According to him, cyberattacks on large supercomputing systems can come from many different sources, ranging from unsophisticated, unorganized attackers that are attempting to break into a system out of curiosity, to highly sophisticated attacks orchestrated by nation-states seeking to commit acts of espionage.
“Since the attackers are so varied, the defenses used to protect systems need to be aware of many different attack types. This is why Machine Learning is a useful technology to employ here – its ability to learn from attacks that it has seen allows Machine Learning algorithms to be trained to detect and flag or remove unusual behavior resulting from a wide array of attack types,” he said.
Machine Learning algorithms
CENATE has led the development of Machine Learning methods, such as recurrent neural networks (RNNs), to classify the distinctive signatures of authorized and unauthorized workloads.
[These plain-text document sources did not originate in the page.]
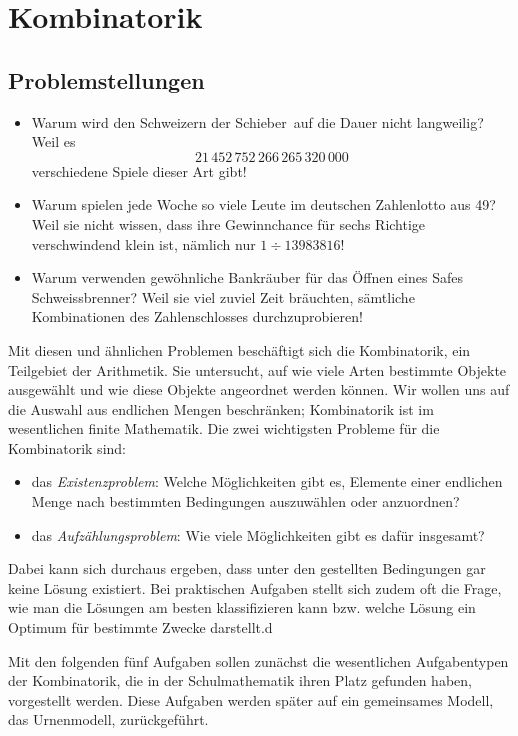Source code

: \documentclass[%
11pt,%
twoside,%
titlepage,%
german,%
headsepline%
]{scrartcl}
\begin{document}
\appendix

\section{Kombinatorik}
\subsection{Problemstellungen}
\begin{itemize}
\item Warum wird den Schweizern der \glqq Schieber\grqq\ auf die Dauer nicht langweilig? Weil es
$$21\,452\,752\,266\,265\,320\,000$$
verschiedene Spiele dieser Art gibt!
\item Warum spielen jede Woche so viele Leute im deutschen Zahlenlotto  aus 49\grqq?
Weil sie nicht wissen, dass ihre Gewinnchance für sechs Richtige verschwindend klein ist, nämlich nur $1\div13983816$!
\item Warum verwenden gewöhnliche Bankräuber für das Öffnen eines Safes Schweissbrenner?
Weil sie viel zuviel Zeit bräuchten, sämtliche Kombinationen des Zahlenschlosses durchzuprobieren!
\end{itemize}

Mit diesen und ähnlichen Problemen beschäftigt sich die Kombinatorik, ein Teilgebiet der Arithmetik. Sie untersucht, auf wie viele Arten bestimmte Objekte ausgewählt und wie diese Objekte angeordnet werden können. Wir wollen uns auf die Auswahl aus endlichen Mengen beschränken; Kombinatorik ist im wesentlichen finite Mathematik. Die zwei wichtigsten Probleme für die Kombinatorik sind:
\begin{itemize}
\item das \emph{Existenzproblem}: Welche Möglichkeiten gibt es, Elemente einer endlichen Menge nach bestimmten Bedingungen auszuwählen oder anzuordnen?
\item das \emph{Aufzählungsproblem}: Wie viele Möglichkeiten gibt es dafür insgesamt?
\end{itemize}

Dabei kann sich durchaus ergeben, dass unter den gestellten Bedingungen gar keine Lösung existiert. Bei praktischen Aufgaben stellt sich zudem oft die Frage, wie man die Lösungen am besten klassifizieren kann bzw. welche Lösung ein Optimum für bestimmte Zwecke darstellt.d

Mit den folgenden fünf Aufgaben sollen zunächst die wesentlichen Aufgabentypen der Kombinatorik, die in der Schulmathematik ihren Platz gefunden haben, vorgestellt werden. Diese Aufgaben werden später auf ein gemeinsames Modell, das Urnenmodell, zurückgeführt.
\end{document}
With a prediction accuracy of more than 95 percent, this open-source framework can assist system administrators in identifying and removing unauthorized workloads and intruders, assuring system availability and integrity for legitimate scientific users.
“Machine Learning techniques can help to secure supercomputing resources by learning what is appropriate usage and what is not, and flagging or removing suspicious activity,” Kevin Barker told CyberNews.
Machine Learning algorithms basically can build an understanding of “normal” and “abnormal” behavior.
“Machine Learning algorithms can sift through the huge amounts of data gathered (such as what components of the system are utilized, how much data is moved through the system, and even how power is consumed by different components of the computer) during the execution of many programs submitted to the supercomputer by many users,” he said.
Algorithms can identify unusual data transfers or accesses from unusual locations and remove potentially malicious software.
Ang Li and colleagues created their own data set from publicly available data from sources, such as GitHub, GitLab, and Bitbucket, to identify fingerprints of malicious activity such as cryptomining applications, password cracking activity, or longer-than-customary computer runtimes.